Thiago Prado / O Globo
RIO – Na disputa pelo apoio de lideranças evangélicas na eleição do ano que vem, a esquerda enxerga um caminho em uma das mais relevantes alas da Assembleia de Deus: o Ministério de Madureira, comandado pelo bispo Manoel Ferreira, e que ainda hoje, publicamente, se diz alinhado ao presidente Jair Bolsonaro (PL).
São dois os movimentos recentes de Ferreira que indicam a abertura de diálogo com a oposição ao Planalto: em setembro, o bispo esteve com o ex-presidente Lula no sítio do presidente da Assembleia Legislativa do Rio, André Ceciliano, hoje o mais influente petista no cenário fluminense.
Três meses depois do encontro que Ferreira jurou ser apenas de cortesia, um novo gesto. Há duas semanas, o deputado federal Marcelo Freixo (PSB), pré-candidato ao governo do Rio, foi recebido por centenas de bispos e pastores em culto do Ministério de Madureira no Rio. Freixo conseguiu ser recebido em Madureira graças a Antônio Carlos de Almeida Castro, o Kakay, advogado de Samuel Ferreira, filho do bispo Manoel.

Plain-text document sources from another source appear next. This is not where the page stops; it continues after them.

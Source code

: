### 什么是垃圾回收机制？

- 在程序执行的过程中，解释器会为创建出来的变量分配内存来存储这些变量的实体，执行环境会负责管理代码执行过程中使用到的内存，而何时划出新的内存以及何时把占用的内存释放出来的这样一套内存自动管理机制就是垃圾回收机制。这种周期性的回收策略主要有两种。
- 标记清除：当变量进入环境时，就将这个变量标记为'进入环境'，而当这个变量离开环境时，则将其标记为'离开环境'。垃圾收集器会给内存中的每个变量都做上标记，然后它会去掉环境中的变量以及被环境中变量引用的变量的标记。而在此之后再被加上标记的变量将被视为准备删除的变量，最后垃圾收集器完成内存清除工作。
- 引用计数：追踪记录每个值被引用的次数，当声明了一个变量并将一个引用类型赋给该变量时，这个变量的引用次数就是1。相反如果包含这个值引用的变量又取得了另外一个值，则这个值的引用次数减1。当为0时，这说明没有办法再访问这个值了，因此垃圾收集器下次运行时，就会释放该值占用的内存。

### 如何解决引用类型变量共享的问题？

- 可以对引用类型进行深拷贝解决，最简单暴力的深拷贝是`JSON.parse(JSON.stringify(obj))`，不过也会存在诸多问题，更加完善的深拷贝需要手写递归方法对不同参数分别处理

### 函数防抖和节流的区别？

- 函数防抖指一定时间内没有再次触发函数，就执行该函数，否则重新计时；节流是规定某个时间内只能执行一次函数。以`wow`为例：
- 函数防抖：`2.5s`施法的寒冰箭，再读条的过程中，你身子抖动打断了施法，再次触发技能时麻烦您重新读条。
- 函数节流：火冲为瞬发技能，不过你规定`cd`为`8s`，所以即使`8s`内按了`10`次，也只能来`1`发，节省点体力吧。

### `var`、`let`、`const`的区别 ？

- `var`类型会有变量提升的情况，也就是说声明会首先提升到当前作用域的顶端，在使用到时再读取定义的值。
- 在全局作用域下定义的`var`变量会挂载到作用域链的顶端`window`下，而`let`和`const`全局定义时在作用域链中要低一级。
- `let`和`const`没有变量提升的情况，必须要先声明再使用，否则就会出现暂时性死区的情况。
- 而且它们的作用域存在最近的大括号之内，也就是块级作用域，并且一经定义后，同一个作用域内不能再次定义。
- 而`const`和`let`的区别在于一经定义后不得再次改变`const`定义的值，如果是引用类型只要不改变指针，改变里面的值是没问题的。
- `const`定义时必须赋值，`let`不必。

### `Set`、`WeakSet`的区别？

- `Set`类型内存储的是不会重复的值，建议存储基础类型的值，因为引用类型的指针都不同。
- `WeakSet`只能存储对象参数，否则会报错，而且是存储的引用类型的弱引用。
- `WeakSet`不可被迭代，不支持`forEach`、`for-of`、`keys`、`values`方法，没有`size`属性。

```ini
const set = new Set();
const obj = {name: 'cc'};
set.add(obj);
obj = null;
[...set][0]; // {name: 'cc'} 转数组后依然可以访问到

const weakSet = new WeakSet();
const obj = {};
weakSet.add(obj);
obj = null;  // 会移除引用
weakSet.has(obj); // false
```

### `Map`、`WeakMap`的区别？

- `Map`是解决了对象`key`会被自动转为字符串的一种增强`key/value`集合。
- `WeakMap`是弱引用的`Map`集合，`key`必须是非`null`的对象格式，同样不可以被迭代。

Samuel Ferreira ficou vinculado aos governos do PT após seu nome aparecer em dois momentos da Operação Lava-Jato: tornou-se investigado por suspeita de ceder uma conta bancária da igreja para o ex-deputado Eduardo Cunha receber subornos de contratos na Petrobras; e foi citado na delação premiada da JBS como beneficiário de repasses irregulares para o ex-ministro Antonio Palocci. Em ambos os casos, o filho do bispo Manoel Ferreira nega ter participado de atos ilegais.
Samuel Ferreira é o grande nome por trás do mandato do deputado Cezinha de Madureira (PSD-SP), presidente da Frente Parlamentar Evangélica. Além de defender as pautas governistas, Cezinha esteve em motociatas e até mesmo no ato do 7 de setembro de Bolsonaro em São Paulo, quando o presidente desferiu ataques contra o Supremo Tribunal Federal (STF).
Crise na bancada
Cezinha está no epicentro de uma crise que envolve duas alas da Assembleia de Deus, o seu Ministério de Madureira e a Vitória em Cristo, liderada pelo pastor Silas Malafaia, o líder evangélico mais próximo a Bolsonaro. No início do ano, Cezinha foi eleito para comandar a bancada evangélica após um acordo com o deputado Sóstenes Cavalcante (DEM), ligado a Malafaia — um presidiria o grupo em 2021, e o outro, em 2022. Cezinha, contudo, quer ficar mais um ano no posto, e Samuel Ferreira já deixou a intenção clara no culto que celebrou a ida do ministro André Mendonça para o Supremo Tribunal Federal (STF).
Malafaia tem levado a Bolsonaro informações sobre as articulações do Ministério de Madureira com Lula e Freixo, embora ainda não tenha se manifestado publicamente a respeito do tema. O que o líder da Vitória em Cristo fez recentemente foi brigar em público com Cezinha de Madureira sobre dois projetos em tramitação no Congresso: o da liberação dos jogos de azar e o que isenta as igrejas da cobrança de IPTU nos imóveis que aluga. Malafaia acusou o deputado de fazer um acordo condicionando a aprovação de um projeto ao outro sem que houvesse entendimento com as lideranças evangélicas.
Entre 2019 e 2020, a disputa por poder dentro da Assembleia de Deus esteve pacificada. No biênio, tanto Sóstenes quanto Cezinha retiraram suas candidaturas pelo comando da Frente Parlamentar para eleger por aclamação o pastor Silas Câmara (Republicanos), representante da Assembleia de Deus em Belém, a mais relevante denominação da região norte do país.